In the vein that I am employing appeal to ignorance, you are employing correlation proves causation.
That seems like a bit of a leap to argue, IMO. There's no correlation in the argument, being the biggest hole in your statement.
However, two things are true here:
1) Without direct evidence, we can only speculate. And we have no direct evidence of either claim.
2) We do have a decent amount of historical evidence on the behaviors of Apple and Samsung here that we can use to educate our speculation.
We know that Apple historically has bought panels, not designed them. We also know that Apple has a very good color management system in ColorSync, and has worked on custom drivers for displays like the iMac 5K. We also know that Samsung designs and manufactures this style of OLED display, and has for a while. They are not new at this, and it wouldn't be hard for them to provide the panel used without Apple's input.
From the TV realm, it's also known that you can have 3 different TV makers use the exact same OLED panels and wind up with different results in terms of picture quality, and color accuracy. Color management is important for getting good color accuracy, for example. So more than just the panel itself determines the final result. And displays for TVs, computer monitors and smartphones are similar enough that it makes for a good analogue here.

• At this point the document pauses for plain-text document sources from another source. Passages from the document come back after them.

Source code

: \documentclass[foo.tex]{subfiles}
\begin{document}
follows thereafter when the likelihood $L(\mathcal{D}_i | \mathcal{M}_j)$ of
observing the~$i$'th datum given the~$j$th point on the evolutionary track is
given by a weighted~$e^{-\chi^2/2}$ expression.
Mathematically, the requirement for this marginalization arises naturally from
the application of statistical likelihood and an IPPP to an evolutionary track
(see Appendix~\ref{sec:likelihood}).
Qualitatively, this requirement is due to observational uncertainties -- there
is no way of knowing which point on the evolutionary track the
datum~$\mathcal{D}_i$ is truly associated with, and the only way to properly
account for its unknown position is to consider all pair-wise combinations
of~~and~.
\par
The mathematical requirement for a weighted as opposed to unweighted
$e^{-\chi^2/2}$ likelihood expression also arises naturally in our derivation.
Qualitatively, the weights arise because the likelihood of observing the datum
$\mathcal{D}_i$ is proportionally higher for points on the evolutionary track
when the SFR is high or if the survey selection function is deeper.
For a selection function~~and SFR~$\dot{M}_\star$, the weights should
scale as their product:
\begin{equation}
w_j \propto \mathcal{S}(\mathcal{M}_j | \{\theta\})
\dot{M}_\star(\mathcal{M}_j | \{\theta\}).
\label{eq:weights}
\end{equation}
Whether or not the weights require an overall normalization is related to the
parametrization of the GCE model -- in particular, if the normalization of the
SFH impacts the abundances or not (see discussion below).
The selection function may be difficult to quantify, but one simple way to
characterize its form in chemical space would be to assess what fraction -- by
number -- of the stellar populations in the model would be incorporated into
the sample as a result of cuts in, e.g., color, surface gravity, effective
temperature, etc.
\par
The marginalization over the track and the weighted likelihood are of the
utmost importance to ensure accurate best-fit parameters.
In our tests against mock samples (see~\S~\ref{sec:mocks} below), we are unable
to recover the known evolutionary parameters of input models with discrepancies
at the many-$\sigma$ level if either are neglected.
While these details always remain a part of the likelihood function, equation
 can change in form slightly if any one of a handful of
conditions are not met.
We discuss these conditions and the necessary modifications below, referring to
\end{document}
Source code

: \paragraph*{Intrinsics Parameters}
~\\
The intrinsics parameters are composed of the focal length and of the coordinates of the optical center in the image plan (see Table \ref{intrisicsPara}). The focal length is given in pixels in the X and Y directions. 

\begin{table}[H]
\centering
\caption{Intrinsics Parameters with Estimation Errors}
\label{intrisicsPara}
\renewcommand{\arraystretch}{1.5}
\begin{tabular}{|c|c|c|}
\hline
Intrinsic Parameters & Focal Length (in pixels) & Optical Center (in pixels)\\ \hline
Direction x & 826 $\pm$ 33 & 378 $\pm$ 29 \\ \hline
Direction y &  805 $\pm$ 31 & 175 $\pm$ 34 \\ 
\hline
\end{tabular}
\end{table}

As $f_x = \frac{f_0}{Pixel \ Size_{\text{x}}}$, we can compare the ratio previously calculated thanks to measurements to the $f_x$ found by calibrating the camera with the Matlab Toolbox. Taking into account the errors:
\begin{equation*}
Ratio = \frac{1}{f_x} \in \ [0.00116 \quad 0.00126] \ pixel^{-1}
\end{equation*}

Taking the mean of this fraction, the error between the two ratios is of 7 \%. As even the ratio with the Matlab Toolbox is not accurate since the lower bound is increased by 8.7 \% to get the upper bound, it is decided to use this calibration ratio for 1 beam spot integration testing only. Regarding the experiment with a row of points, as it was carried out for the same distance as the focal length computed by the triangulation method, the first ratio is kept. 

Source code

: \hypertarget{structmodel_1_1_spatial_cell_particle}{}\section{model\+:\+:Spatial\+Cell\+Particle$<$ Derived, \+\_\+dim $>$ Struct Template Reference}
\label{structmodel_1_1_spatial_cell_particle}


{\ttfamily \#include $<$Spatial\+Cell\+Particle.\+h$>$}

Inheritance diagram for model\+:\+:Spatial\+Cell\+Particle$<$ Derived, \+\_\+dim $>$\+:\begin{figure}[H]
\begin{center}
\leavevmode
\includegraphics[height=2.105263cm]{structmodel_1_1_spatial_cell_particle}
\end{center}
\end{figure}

From that information, we can apply Occam's Razor if we like: The simplest answer that can explain the available evidence is most likely the correct one. One way to measure complexity is the number of assumptions we must make in addition to the evidence we have in order for a claim or explanation to be true. So let's do that.
Your claim that Apple designed it requires
one assumption: That Apple is now designing display panels, something they haven't done before, and we have no evidence for.
The claim that this is Samsung's panel, made to order, requires
zero assumptions. The evidence based on what we know of both Samsung and Apple, along with what we see in the 2017 LG OLED panels that power 3 different brands of TV, is enough to explain how the iPhone X's OLED can beat the OLED in the Samsung S8+, in terms of DisplayMate's metrics.
That makes the claim that Apple designed their own OLED panels harder to prove. It requires that the assumption be satisfied by evidence. That Apple is just using Samsung's OLED as-is, is just simply more likely an explanation because it requires no assumptions to satisfy the evidence.